--- DATASET EXTRACT ---

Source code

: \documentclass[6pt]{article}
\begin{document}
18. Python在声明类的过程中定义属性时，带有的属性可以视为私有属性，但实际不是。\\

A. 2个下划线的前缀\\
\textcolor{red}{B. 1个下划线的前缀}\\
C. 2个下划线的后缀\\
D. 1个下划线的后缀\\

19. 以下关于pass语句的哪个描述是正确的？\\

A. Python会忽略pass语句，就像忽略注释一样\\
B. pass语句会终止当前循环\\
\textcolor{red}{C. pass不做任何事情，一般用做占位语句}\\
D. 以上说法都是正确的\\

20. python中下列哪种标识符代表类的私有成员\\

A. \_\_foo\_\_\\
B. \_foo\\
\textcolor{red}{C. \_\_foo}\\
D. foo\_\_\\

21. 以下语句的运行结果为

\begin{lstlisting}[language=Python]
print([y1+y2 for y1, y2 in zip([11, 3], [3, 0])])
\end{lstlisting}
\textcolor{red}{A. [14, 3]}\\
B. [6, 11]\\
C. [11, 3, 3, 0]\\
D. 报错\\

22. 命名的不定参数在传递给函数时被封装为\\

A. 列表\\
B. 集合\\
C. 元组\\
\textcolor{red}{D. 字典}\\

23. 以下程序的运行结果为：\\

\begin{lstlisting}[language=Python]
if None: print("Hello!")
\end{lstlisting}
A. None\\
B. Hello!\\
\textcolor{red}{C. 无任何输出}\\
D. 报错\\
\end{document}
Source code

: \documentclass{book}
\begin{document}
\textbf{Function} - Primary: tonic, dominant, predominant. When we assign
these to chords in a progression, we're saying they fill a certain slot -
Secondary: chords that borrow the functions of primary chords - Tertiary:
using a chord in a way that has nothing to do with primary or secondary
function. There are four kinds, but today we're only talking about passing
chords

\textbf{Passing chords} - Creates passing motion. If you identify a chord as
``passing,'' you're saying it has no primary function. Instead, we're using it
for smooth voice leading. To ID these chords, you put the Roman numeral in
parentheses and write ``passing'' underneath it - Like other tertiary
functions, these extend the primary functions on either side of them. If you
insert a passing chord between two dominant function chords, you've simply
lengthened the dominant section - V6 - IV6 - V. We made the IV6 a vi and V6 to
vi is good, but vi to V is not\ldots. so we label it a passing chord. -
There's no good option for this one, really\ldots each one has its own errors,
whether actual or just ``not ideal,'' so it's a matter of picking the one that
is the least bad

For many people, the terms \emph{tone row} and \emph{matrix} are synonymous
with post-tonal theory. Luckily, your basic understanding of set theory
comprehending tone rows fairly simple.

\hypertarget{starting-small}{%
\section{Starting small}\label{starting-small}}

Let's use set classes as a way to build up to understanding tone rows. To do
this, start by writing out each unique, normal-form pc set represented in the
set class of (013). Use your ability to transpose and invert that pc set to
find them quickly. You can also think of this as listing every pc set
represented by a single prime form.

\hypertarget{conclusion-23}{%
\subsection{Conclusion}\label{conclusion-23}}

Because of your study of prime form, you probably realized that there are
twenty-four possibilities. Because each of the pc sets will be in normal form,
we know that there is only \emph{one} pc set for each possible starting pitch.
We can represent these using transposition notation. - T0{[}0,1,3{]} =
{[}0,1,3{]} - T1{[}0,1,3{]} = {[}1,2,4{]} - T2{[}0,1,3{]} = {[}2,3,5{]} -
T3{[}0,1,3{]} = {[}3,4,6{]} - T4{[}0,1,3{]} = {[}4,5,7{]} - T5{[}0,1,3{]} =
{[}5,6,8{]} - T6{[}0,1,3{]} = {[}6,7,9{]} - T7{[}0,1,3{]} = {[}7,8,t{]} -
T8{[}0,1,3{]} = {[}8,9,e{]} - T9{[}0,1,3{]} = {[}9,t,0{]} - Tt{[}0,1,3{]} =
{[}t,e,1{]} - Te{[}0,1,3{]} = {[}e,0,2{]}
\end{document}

---

_WHAT YOU NEED TO DO_
Check each line of the records for "this" and copy the ones that contain it.

_OUTPUT BELOW_
There's no good option for this one, really\ldots each one has its own errors,
this, start by writing out each unique, normal-form pc set represented in the
find them quickly. You can also think of this as listing every pc set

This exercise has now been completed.